Moreover, we use Bayesian methods in order to integrate information regarding spatial arrangement and spatial composition. Let C be the class variable of land use types with the number of $K_{LU}$ classes, $F_{SA}$ be the attribute variable of spatial arrangement, and $F_{SC}$ be the attribute variable of spatial composition. We assumed that the variable $F_{SA}$ is independent of $F_{SC}$. Based upon Bayes’ theorem [11], the label of unclassified land use units can be assigned by

$$\begin{array}{cc}\hfill C^{*}& =\underset{C_i}{\arg \max } p\left(C_i\right)p\left(F_{SC}\right|C_i)p\left(F_{SA}\right|C_i),i=1,\cdots ,K_{LU}.\hfill \end{array}$$

(3)

Here, the prior probability $p\left(C_i\right)$ was set equally for all land use classes, the conditional probability $p\left(F_{SA}\right|C_i)$ was approximated by the probabilistic output of $\widehat{Y}$ by GCN. Regarding parameter settings associated with the used GCN model, we set the number of hidden units to 24, the maximum number of epochs to 400, the initial learning rate to 0.01 using a L2 loss, and the drop rate to 0.5 [11]. The conditional probability of $p\left(F_{SC}\right|C_i)$ was approximated by the probabilistic output of a SVM classification while using histogram intersection kernel [41], based on spatial composition features. More specifically, the spatial composition features refer to the coverage ratio and density of a specific land cover class within a land use unit [9].

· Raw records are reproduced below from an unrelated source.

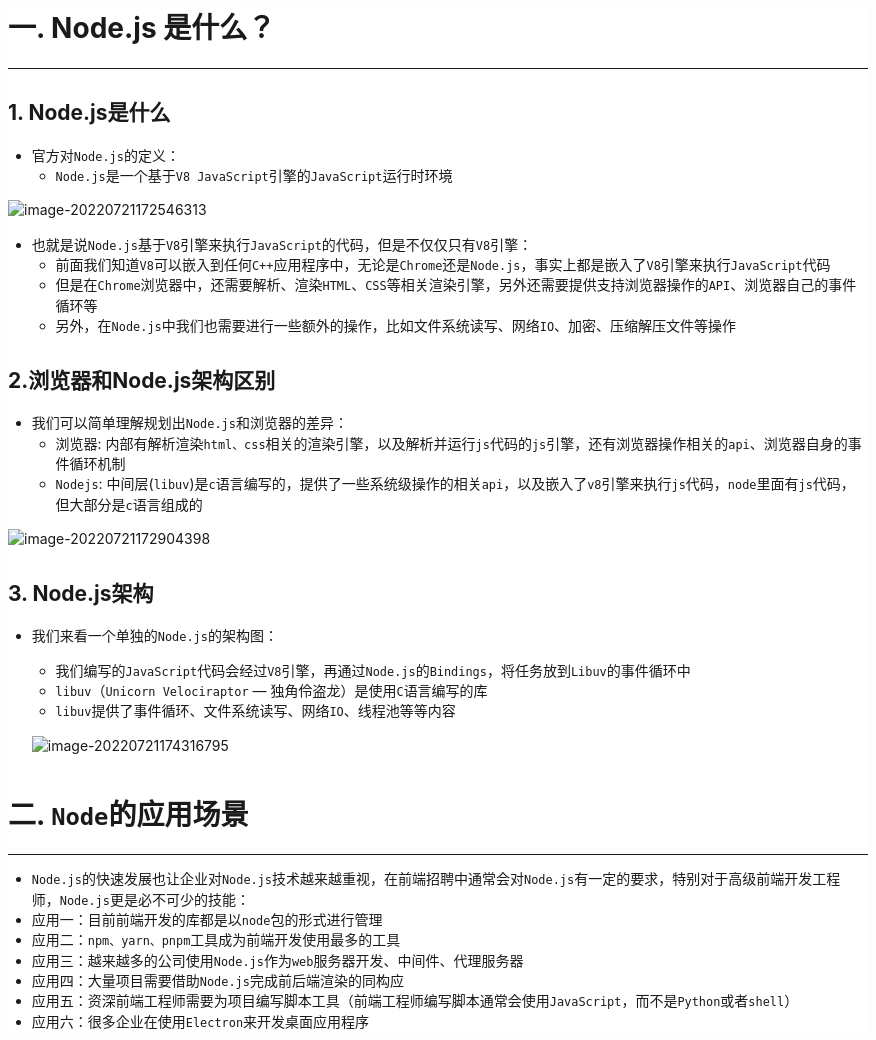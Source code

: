 #  一. Node.js 是什么？

---

## 1. Node.js是什么

- 官方对`Node.js`的定义：
  - `Node.js`是一个基于`V8 JavaScript`引擎的`JavaScript`运行时环境

![image-20220721172546313](C:\Users\23634\AppData\Roaming\Typora\typora-user-images\image-20220721172546313.png)

- 也就是说`Node.js`基于`V8`引擎来执行`JavaScript`的代码，但是不仅仅只有`V8`引擎：
  - 前面我们知道`V8`可以嵌入到任何`C++`应用程序中，无论是`Chrome`还是`Node.js`，事实上都是嵌入了`V8`引擎来执行`JavaScript`代码
  - 但是在`Chrome`浏览器中，还需要解析、渲染`HTML`、`CSS`等相关渲染引擎，另外还需要提供支持浏览器操作的`API`、浏览器自己的事件循环等
  - 另外，在`Node.js`中我们也需要进行一些额外的操作，比如文件系统读写、网络`IO`、加密、压缩解压文件等操作

## 2.浏览器和Node.js架构区别

- 我们可以简单理解规划出`Node.js`和浏览器的差异：
  - 浏览器: 内部有解析渲染`html、css`相关的渲染引擎，以及解析并运行`js`代码的`js`引擎，还有浏览器操作相关的`api`、浏览器自身的事件循环机制
  - `Nodejs`: 中间层(`libuv`)是`c`语言编写的，提供了一些系统级操作的相关`api`，以及嵌入了`v8`引擎来执行`js`代码，`node`里面有`js`代码，但大部分是`c`语言组成的

![image-20220721172904398](C:\Users\23634\AppData\Roaming\Typora\typora-user-images\image-20220721172904398.png)

## 3. Node.js架构

- 我们来看一个单独的`Node.js`的架构图：

  - 我们编写的`JavaScript`代码会经过`V8`引擎，再通过`Node.js`的`Bindings`，将任务放到`Libuv`的事件循环中
  - `libuv`（`Unicorn Velociraptor` — 独角伶盗龙）是使用`C`语言编写的库
  - `libuv`提供了事件循环、文件系统读写、网络`IO`、线程池等等内容

  ![image-20220721174316795](C:\Users\23634\AppData\Roaming\Typora\typora-user-images\image-20220721174316795.png)





# 二. `Node`的应用场景

---

- `Node.js`的快速发展也让企业对`Node.js`技术越来越重视，在前端招聘中通常会对`Node.js`有一定的要求，特别对于高级前端开发工程师，`Node.js`更是必不可少的技能：
- 应用一：目前前端开发的库都是以`node`包的形式进行管理
- 应用二：`npm、yarn、pnpm`工具成为前端开发使用最多的工具
- 应用三：越来越多的公司使用`Node.js`作为`web`服务器开发、中间件、代理服务器
- 应用四：大量项目需要借助`Node.js`完成前后端渲染的同构应
- 应用五：资深前端工程师需要为项目编写脚本工具（前端工程师编写脚本通常会使用`JavaScript`，而不是`Python`或者`shell`）
- 应用六：很多企业在使用`Electron`来开发桌面应用程序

3.2.2. Graph Features Derived via Graph Kernels

In machine learning and pattern recognition, kernel methods have also been popularly used for handling graph-structured data, referring to graph kernels, particularly with the SVM classifier. We compare land use classifications between the structural features that were extracted by GCNs and graph kernels.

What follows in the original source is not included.